■ **Activity**
From the entries, return every line where the string "badge" shows up.

■ **Provided data**

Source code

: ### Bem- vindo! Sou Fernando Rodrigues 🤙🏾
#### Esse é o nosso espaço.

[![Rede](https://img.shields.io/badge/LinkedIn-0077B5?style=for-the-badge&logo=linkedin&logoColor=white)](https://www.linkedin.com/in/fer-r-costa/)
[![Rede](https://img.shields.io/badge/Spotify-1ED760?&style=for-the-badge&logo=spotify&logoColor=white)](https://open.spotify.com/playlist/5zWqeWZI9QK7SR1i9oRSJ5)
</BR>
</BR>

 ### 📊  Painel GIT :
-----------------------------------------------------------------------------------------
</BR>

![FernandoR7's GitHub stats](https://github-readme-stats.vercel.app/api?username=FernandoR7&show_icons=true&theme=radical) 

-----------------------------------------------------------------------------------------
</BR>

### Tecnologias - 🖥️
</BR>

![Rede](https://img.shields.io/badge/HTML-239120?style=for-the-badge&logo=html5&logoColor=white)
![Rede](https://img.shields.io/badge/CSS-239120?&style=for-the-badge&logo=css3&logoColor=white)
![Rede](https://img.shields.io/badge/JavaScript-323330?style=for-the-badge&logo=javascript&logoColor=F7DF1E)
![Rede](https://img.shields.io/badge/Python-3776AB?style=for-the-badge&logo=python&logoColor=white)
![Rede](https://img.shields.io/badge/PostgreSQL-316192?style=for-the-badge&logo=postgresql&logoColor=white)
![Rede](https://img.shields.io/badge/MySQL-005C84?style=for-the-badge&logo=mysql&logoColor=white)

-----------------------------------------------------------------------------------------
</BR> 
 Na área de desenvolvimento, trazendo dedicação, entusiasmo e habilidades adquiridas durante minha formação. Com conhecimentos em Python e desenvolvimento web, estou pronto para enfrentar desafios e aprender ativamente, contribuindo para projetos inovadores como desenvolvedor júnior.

■ **Output of the exercise**
[![Rede](https://img.shields.io/badge/LinkedIn-0077B5?style=for-the-badge&logo=linkedin&logoColor=white)](https://www.linkedin.com/in/fer-r-costa/)
[![Rede](https://img.shields.io/badge/Spotify-1ED760?&style=for-the-badge&logo=spotify&logoColor=white)](https://open.spotify.com/playlist/5zWqeWZI9QK7SR1i9oRSJ5)
![Rede](https://img.shields.io/badge/HTML-239120?style=for-the-badge&logo=html5&logoColor=white)
![Rede](https://img.shields.io/badge/CSS-239120?&style=for-the-badge&logo=css3&logoColor=white)
![Rede](https://img.shields.io/badge/JavaScript-323330?style=for-the-badge&logo=javascript&logoColor=F7DF1E)
![Rede](https://img.shields.io/badge/Python-3776AB?style=for-the-badge&logo=python&logoColor=white)
![Rede](https://img.shields.io/badge/PostgreSQL-316192?style=for-the-badge&logo=postgresql&logoColor=white)
![Rede](https://img.shields.io/badge/MySQL-005C84?style=for-the-badge&logo=mysql&logoColor=white)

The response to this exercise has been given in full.